SEPTEMBER 1967, FOUR YEARS EARLIER, DETROIT
Laura Nelson let out a long breath, clutched her black bag, and headed toward the men's surgical ward. She didn't know that walking into that room would impact her life forever.
"I'm so nervous," she whispered to her fellow med student, Susan Reynolds.
"They are why we're here. Right? Real live patients." With a thumbs up, Susan crossed the hall to her assigned ward.
Laura and Susan were first year students at University Medical School and best friends.
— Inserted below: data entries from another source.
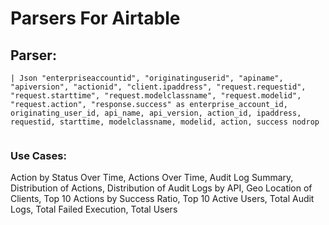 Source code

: # Parsers For Airtable

## Parser:
```
| Json "enterpriseaccountid", "originatinguserid", "apiname", "apiversion", "actionid", "client.ipaddress", "request.requestid", "request.starttime", "request.modelclassname", "request.modelid", "request.action", "response.success" as enterprise_account_id, originating_user_id, api_name, api_version, action_id, ipaddress, requestid, starttime, modelclassname, modelid, action, success nodrop
 
```
### Use Cases:
Action by Status Over Time, Actions Over Time, Audit Log Summary, Distribution of Actions, Distribution of Audit Logs by API, Geo Location of Clients, Top 10 Actions by Success Ratio, Top 10 Active Users, Total Audit Logs, Total Failed Execution, Total Users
So far all their courses had been in the classroom or labs: anatomy, physiology, biochemistry, histology. But today they were in City Hospital to do a history and physical examination on their very first patient.
Laura was apprehensive, but also very excited. Until today, she had stepped inside a hospital only twice, for the birth of her two children — cheery semi-private rooms, happy memories. Now she stared into the men's ward at City Hospital, aghast at the medieval scene. Narrow cots lined all four walls and patients were crammed so close together they practically touched. A disinfectant odor mixed with foul human smells twisted her stomach. Groans, droning equipment, clanking bed rails, made her wonder how she'd be able to concentrate on her list of questions.
Squinting to locate her patient among a sea of mostly black faces, she realized that all eyes were on her as one of the patients let out a whistle. She blushed self-consciously. Ignore them, she said to herself. Holding her head high, Laura moved to the foot of bed 5 where her eyes settled on an emaciated young male with grayish dark skin. Distracted by a hissing noise coming from a machine connected to a hole in the boy's neck, she stood for a moment, gaping at it. The respirator synchronized the rise and fall of the chest with the wheezy sound. Other than that, her patient's body was perfectly still. Was he unconscious or just sleeping?
Unzipping her instrument bag, she considered how she'd proceed if her patient was unconscious. Her instructions were to take a complete medical history, to examine the patient, and report back for a debrief session in one hour. As she reached to awaken the boy, a plump woman, slumped in the metal chair by the head of the bed, stirred.
"Excuse me, Ma'am."
The woman jerked awake, her rough hands flying to straighten her navy polyester skirt. She looked up at Laura, one hand covering her throat.
"I'm Laura Nelson, one of the student doctors here." Laura reached for the notes in the pocket of her white coat. "Are you with this patient? Anthony Diggs?"
"Yes. He's my baby."
"What is his medical problem?" Laura asked, staring at a bulky dressing on the left side of the boy's head.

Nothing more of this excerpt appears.